Michael Quinion's discussion of the phrase at World Wide Words points out the same sacrificial origin. For lack of a clear connection, however, he concludes that holy smoke was likely "invented anew as a mock-religious exclamation and mild oath on the model of the older holy Moses." I disagree. I think the oath by the holy smoke is a clear connection between the holy smoke of burnt offerings in Christian writings and the later shortened exclamation we still hear today.


I always thought it was a reference to Hebrew burnt offerings, where the smoke that was ascending to Heaven symbolized the worship of the Hebrew people going to God. This smoke was considered "holy" because the sacrifices were made holy by the priests (as it had to be holy to be in the presence of God).
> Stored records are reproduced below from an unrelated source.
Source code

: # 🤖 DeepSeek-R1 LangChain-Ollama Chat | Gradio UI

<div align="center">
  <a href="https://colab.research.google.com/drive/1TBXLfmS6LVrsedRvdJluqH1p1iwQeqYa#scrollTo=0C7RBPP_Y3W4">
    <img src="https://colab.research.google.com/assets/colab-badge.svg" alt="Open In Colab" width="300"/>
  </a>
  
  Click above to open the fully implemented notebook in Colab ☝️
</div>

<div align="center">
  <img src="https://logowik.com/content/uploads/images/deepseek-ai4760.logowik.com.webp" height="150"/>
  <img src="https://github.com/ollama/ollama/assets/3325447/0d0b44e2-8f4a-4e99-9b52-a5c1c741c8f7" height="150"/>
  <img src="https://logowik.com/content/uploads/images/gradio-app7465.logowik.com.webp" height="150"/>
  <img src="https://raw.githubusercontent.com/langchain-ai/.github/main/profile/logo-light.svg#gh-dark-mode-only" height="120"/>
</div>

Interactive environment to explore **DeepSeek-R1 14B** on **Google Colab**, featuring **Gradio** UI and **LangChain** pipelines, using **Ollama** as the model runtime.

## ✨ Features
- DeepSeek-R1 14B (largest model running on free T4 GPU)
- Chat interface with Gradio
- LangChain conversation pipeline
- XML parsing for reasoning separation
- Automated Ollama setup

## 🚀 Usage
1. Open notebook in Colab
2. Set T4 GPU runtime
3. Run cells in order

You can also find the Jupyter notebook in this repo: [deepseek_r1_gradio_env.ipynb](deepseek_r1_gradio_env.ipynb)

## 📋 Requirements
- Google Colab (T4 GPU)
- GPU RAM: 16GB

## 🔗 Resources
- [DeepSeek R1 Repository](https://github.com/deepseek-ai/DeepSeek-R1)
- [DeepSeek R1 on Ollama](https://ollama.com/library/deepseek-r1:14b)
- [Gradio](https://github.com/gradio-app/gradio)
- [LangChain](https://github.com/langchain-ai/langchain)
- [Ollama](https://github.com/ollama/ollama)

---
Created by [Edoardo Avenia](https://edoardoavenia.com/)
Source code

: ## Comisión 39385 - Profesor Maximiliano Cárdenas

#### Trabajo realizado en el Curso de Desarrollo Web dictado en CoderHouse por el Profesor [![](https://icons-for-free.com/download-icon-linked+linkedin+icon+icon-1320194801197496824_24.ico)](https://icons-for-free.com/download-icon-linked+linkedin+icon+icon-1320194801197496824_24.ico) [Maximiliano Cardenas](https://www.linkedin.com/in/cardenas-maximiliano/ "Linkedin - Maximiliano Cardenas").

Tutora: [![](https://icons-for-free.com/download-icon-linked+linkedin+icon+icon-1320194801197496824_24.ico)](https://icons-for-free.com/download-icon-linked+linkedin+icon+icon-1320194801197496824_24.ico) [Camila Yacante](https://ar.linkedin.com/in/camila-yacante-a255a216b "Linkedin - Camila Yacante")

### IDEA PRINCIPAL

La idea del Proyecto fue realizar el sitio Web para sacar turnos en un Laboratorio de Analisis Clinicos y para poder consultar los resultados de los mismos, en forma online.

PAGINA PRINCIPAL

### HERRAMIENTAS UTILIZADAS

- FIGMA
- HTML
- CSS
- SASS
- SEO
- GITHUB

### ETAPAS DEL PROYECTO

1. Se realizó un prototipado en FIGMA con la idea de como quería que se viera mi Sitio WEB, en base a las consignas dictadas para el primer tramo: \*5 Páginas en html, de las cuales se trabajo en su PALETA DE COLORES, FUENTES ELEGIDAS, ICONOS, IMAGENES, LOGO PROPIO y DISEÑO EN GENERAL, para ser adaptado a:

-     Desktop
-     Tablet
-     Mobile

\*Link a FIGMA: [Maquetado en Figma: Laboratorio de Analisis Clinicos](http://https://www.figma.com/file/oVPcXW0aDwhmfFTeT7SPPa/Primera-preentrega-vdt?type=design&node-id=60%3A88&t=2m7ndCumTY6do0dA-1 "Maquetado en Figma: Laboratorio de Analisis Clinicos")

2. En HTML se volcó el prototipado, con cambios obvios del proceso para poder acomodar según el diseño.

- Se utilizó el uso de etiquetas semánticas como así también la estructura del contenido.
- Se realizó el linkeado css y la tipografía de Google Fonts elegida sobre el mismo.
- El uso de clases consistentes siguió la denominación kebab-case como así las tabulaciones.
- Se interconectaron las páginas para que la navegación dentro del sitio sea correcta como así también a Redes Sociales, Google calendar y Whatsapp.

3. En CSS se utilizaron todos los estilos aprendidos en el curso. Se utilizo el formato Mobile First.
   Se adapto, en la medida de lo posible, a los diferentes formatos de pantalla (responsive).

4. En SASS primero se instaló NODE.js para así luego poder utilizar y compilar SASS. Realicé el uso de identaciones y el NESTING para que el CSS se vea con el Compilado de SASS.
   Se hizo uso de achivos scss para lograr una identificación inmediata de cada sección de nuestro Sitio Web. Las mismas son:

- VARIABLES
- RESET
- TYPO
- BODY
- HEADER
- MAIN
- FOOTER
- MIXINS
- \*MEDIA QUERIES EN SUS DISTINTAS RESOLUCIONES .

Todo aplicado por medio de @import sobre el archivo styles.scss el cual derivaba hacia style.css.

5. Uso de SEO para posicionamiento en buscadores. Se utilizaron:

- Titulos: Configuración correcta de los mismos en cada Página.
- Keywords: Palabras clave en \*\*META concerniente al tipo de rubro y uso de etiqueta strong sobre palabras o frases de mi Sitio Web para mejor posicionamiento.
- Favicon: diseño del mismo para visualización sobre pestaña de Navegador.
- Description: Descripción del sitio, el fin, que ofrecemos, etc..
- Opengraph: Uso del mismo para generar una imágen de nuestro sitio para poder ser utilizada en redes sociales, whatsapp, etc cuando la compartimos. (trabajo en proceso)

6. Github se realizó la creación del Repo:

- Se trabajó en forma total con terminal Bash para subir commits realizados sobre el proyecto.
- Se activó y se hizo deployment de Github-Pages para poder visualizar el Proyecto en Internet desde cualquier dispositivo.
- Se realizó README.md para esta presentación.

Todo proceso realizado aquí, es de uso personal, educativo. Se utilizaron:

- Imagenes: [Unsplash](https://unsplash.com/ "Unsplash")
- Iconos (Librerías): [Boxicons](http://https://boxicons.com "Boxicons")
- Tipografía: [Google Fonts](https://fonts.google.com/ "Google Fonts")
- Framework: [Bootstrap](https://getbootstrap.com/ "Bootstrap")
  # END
  • Alright then, what about "holy mackerel"? Aug 23, 2010 at 14:47
  • 3
    @mickeyf That's a special type of smoked mackerel - smoked with holy smoke! :-)
    – neil
    Feb 10, 2011 at 14:42
  • And what about Holy Moses, and Holy Schmoly? I'm extremely sceptical about this expression being a direct reference to Hebrew burnt offerings.
    – Benjol
    Feb 14, 2011 at 5:57
  • Another of those "I always thought" answers. In this forum they may exceed answers with actual references in them.
    – GEdgar
    Mar 12, 2013 at 21:59

According to the OED, using holy with another word as an oath or expletive dates back to 1785 with Holy Willie, "a hypocritically pious person". This trend continues with other words, like cow and moses.

The first recorded instance in the OED of holy smoke is from 1892 in the book Naulahka by Kipling and Balestier. It was used again in 1920 in Bulldog Drummond by Sapper.

  • 1
    The first link should take here.
    – apaderno
    Aug 22, 2010 at 23:22
  • The first link actually says "by the holy smoke", so it's not quite the same thing.
    – delete
    Aug 23, 2010 at 1:49
  • 1
    Holy Willie! I didn't know it had to do with a hypocrite, good to know :D
    – mfg
    Aug 25, 2010 at 13:22
  • Actually, the OED has two different senses: Holy Willie (or Holy Joe as I mostly heard it) for a priest, somebody acting religiously, or a hypocrite: IMO this is simple transference. And the exclamation/oath, which is 20th century American (even the Kipling quote is 'by the holy smoke, some one has got to...' which isn't quite the same.) Dec 20, 2011 at 10:50

I believe this and all the other "holy" expressions, like "holy enchiladas, Batman", etc. originate from the Roman Catholic practice of exclaiming "Holy Mary mother of God".

  • This doesn't explain why it's holy smoke, and not holy ashes.
    – apaderno
    Feb 14, 2011 at 2:03

I've always understood it to be a minced oath of "holy shit".